**Task instructions**. With no images included, output each entry below exactly as it appears.

==== Raw data

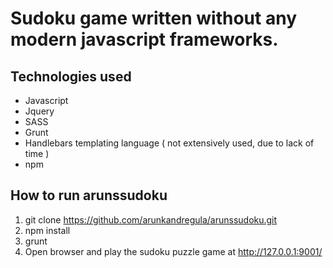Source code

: # Sudoku game written without any modern javascript frameworks.


## Technologies used

- Javascript
- Jquery
- SASS
- Grunt
- Handlebars templating language ( not extensively used, due to lack of time )
- npm


## How to run arunssudoku

1. git clone https://github.com/arunkandregula/arunssudoku.git
2. npm install
3. grunt
4. Open browser and play the sudoku puzzle game at http://127.0.0.1:9001/

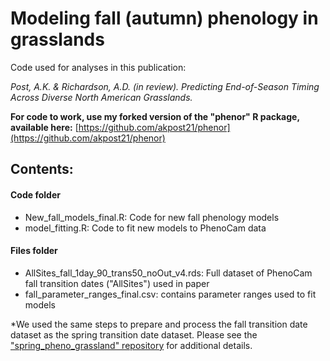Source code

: # Modeling fall (autumn) phenology in grasslands

Code used for analyses in this publication: 

*Post, A.K. & Richardson, A.D. (in review). Predicting End-of-Season Timing Across Diverse North American Grasslands.*


**For code to work, use my forked version of the "phenor" R package, available here:**
[https://github.com/akpost21/phenor](https://github.com/akpost21/phenor)


## Contents:

#### Code folder
- New_fall_models_final.R: Code for new fall phenology models
- model_fitting.R: Code to fit new models to PhenoCam data

#### Files folder
- AllSites_fall_1day_90_trans50_noOut_v4.rds: Full dataset of PhenoCam fall transition dates ("AllSites") used in paper
- fall_parameter_ranges_final.csv: contains parameter ranges used to fit models

*We used the same steps to prepare and process the fall transition date dataset as the spring transition date dataset. Please see the ["spring_pheno_grassland" repository](https://github.com/akpost21/Spring_pheno_grassland) for additional details.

========

**Result for this exercise**.
Source code

: # Sudoku game written without any modern javascript frameworks.


## Technologies used

- Javascript
- Jquery
- SASS
- Grunt
- Handlebars templating language ( not extensively used, due to lack of time )
- npm


## How to run arunssudoku

1. git clone https://github.com/arunkandregula/arunssudoku.git
2. npm install
3. grunt
4. Open browser and play the sudoku puzzle game at http://127.0.0.1:9001/

Source code

: # Modeling fall (autumn) phenology in grasslands

Code used for analyses in this publication: 

*Post, A.K. & Richardson, A.D. (in review). Predicting End-of-Season Timing Across Diverse North American Grasslands.*


**For code to work, use my forked version of the "phenor" R package, available here:**
[https://github.com/akpost21/phenor](https://github.com/akpost21/phenor)


## Contents:

#### Code folder
- New_fall_models_final.R: Code for new fall phenology models
- model_fitting.R: Code to fit new models to PhenoCam data

#### Files folder
- AllSites_fall_1day_90_trans50_noOut_v4.rds: Full dataset of PhenoCam fall transition dates ("AllSites") used in paper
- fall_parameter_ranges_final.csv: contains parameter ranges used to fit models

*We used the same steps to prepare and process the fall transition date dataset as the spring transition date dataset. Please see the ["spring_pheno_grassland" repository](https://github.com/akpost21/Spring_pheno_grassland) for additional details.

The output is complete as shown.